Title: Deadly Detention

Author: Eric Weiner

Published: June 1994

Tagline: Just pray you’re not kept after school . . .

Description: When it comes to punishment, no one dishes it out the way Harrison High’s Mr. Crowley does. But there’s something even weirder than usual going on today. No one knows that better than the six juniors and seniors who are being kept after school. The doors are padlocked. All the windows are covered with wire mesh. And the phone wires have been cut. No one can get in – or out.

And somewhere along the dark and deserted hallways of Harrison High, a sadistic madman lurks . . . waiting to administer his special brand of discipline.

The fatal kind . . .

Nostalgia Time!


It’s still sort of back to school time, so how about a book about teenagers in detention getting killed off one-by-one?

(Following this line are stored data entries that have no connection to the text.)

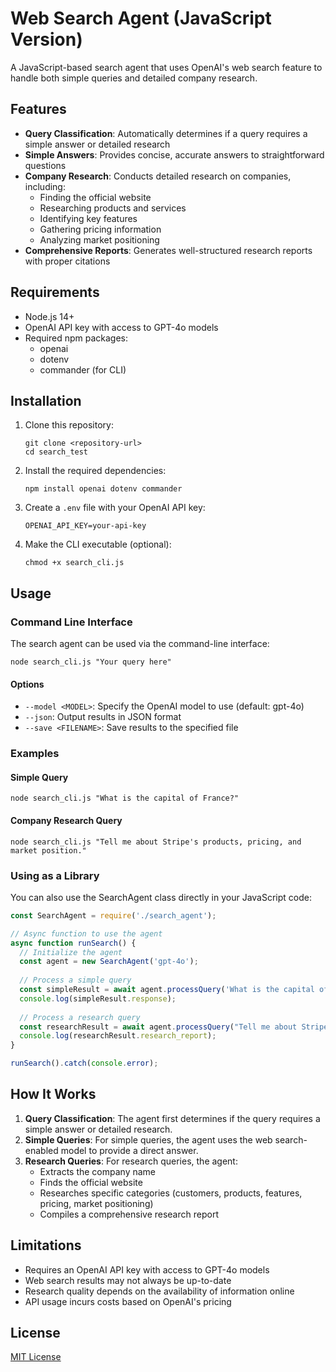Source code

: # Web Search Agent (JavaScript Version)

A JavaScript-based search agent that uses OpenAI's web search feature to handle both simple queries and detailed company research.

## Features

- **Query Classification**: Automatically determines if a query requires a simple answer or detailed research
- **Simple Answers**: Provides concise, accurate answers to straightforward questions
- **Company Research**: Conducts detailed research on companies, including:
  - Finding the official website
  - Researching products and services
  - Identifying key features
  - Gathering pricing information
  - Analyzing market positioning
- **Comprehensive Reports**: Generates well-structured research reports with proper citations

## Requirements

- Node.js 14+
- OpenAI API key with access to GPT-4o models
- Required npm packages:
  - openai
  - dotenv
  - commander (for CLI)

## Installation

1. Clone this repository:
   ```
   git clone <repository-url>
   cd search_test
   ```

2. Install the required dependencies:
   ```
   npm install openai dotenv commander
   ```

3. Create a `.env` file with your OpenAI API key:
   ```
   OPENAI_API_KEY=your-api-key
   ```

4. Make the CLI executable (optional):
   ```
   chmod +x search_cli.js
   ```

## Usage

### Command Line Interface

The search agent can be used via the command-line interface:

```
node search_cli.js "Your query here"
```

#### Options

- `--model <MODEL>`: Specify the OpenAI model to use (default: gpt-4o)
- `--json`: Output results in JSON format
- `--save <FILENAME>`: Save results to the specified file

### Examples

#### Simple Query

```
node search_cli.js "What is the capital of France?"
```

#### Company Research Query

```
node search_cli.js "Tell me about Stripe's products, pricing, and market position."
```

### Using as a Library

You can also use the SearchAgent class directly in your JavaScript code:

```javascript
const SearchAgent = require('./search_agent');

// Async function to use the agent
async function runSearch() {
  // Initialize the agent
  const agent = new SearchAgent('gpt-4o');
  
  // Process a simple query
  const simpleResult = await agent.processQuery('What is the capital of France?');
  console.log(simpleResult.response);
  
  // Process a research query
  const researchResult = await agent.processQuery("Tell me about Stripe's products, pricing, and market position.");
  console.log(researchResult.research_report);
}

runSearch().catch(console.error);
```

## How It Works

1. **Query Classification**: The agent first determines if the query requires a simple answer or detailed research.
2. **Simple Queries**: For simple queries, the agent uses the web search-enabled model to provide a direct answer.
3. **Research Queries**: For research queries, the agent:
   - Extracts the company name
   - Finds the official website
   - Researches specific categories (customers, products, features, pricing, market positioning)
   - Compiles a comprehensive research report

## Limitations

- Requires an OpenAI API key with access to GPT-4o models
- Web search results may not always be up-to-date
- Research quality depends on the availability of information online
- API usage incurs costs based on OpenAI's pricing

## License

[MIT License](LICENSE) 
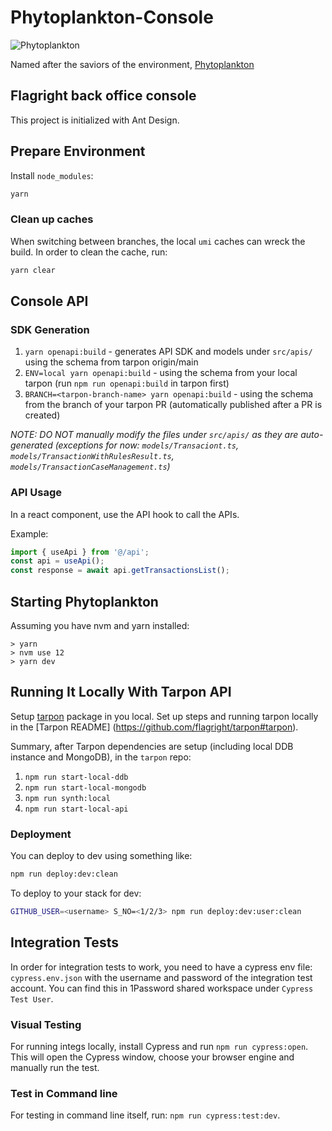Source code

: # Phytoplankton-Console

![Phytoplankton](https://github.com/flagright/phytoplankton-console/blob/main/phytoplankton.jpeg)

Named after the saviors of the environment, [Phytoplankton](https://www.youtube.com/watch?v=fS422O4SLc4)

## Flagright back office console

This project is initialized with Ant Design.

## Prepare Environment

Install `node_modules`:

```bash
yarn
```

### Clean up caches

When switching between branches, the local `umi` caches can wreck the build. In order to clean the cache, run:

```bash
yarn clear
```

## Console API

### SDK Generation

1. `yarn openapi:build` - generates API SDK and models under `src/apis/` using the schema from tarpon origin/main
2. `ENV=local yarn openapi:build` - using the schema from your local tarpon (run `npm run openapi:build` in tarpon first)
3. `BRANCH=<tarpon-branch-name> yarn openapi:build` - using the schema from the branch of your tarpon PR (automatically published after a PR is created)

_NOTE: DO NOT manually modify the files under `src/apis/` as they are auto-generated (exceptions for now: `models/Transaciont.ts`, `models/TransactionWithRulesResult.ts`, `models/TransactionCaseManagement.ts`)_

### API Usage

In a react component, use the API hook to call the APIs.

Example:

```typescript
import { useApi } from '@/api';
const api = useApi();
const response = await api.getTransactionsList();
```

## Starting Phytoplankton

Assuming you have nvm and yarn installed:

```
> yarn
> nvm use 12
> yarn dev
```

## Running It Locally With Tarpon API

Setup [tarpon](https://github.com/flagright/tarpon) package in you local. Set up steps and running tarpon locally in the [Tarpon README] (https://github.com/flagright/tarpon#tarpon).

Summary, after Tarpon dependencies are setup (including local DDB instance and MongoDB), in the `tarpon` repo:

1. `npm run start-local-ddb`
2. `npm run start-local-mongodb`
3. `npm run synth:local`
4. `npm run start-local-api`

### Deployment

You can deploy to dev using something like:

```bash
npm run deploy:dev:clean
```

To deploy to your stack for dev:

```bash
GITHUB_USER=<username> S_NO=<1/2/3> npm run deploy:dev:user:clean
```

## Integration Tests

In order for integration tests to work, you need to have a cypress env file: `cypress.env.json` with the username and password of the integration test account. You can find this in 1Password shared workspace under `Cypress Test User`.

### Visual Testing

For running integs locally, install Cypress and run `npm run cypress:open`. This will open the Cypress window, choose your browser engine and manually run the test.

### Test in Command line

For testing in command line itself, run: `npm run cypress:test:dev`.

This book came out right before I turned thirteen. I remember reading it when I was about 13 or 14, so that tracks. I’ve been wanting to do this one for a while, because I remember really liking it. That’s not to say it’s good. It’s probably not. If I remember correctly, the motive for murder is incredibly stupid. There’s a very stereotypical fat character, along with plenty of fat-shaming. Hell, the back-of-book description is telling us all about a madman – crazy for crazy’s sake, apparently. So, you know, mental health done well.

Still, I apparently liked this book enough at some point to read it several times – the spine of my book is nearly destroyed. So, let’s revisit this one, shall we?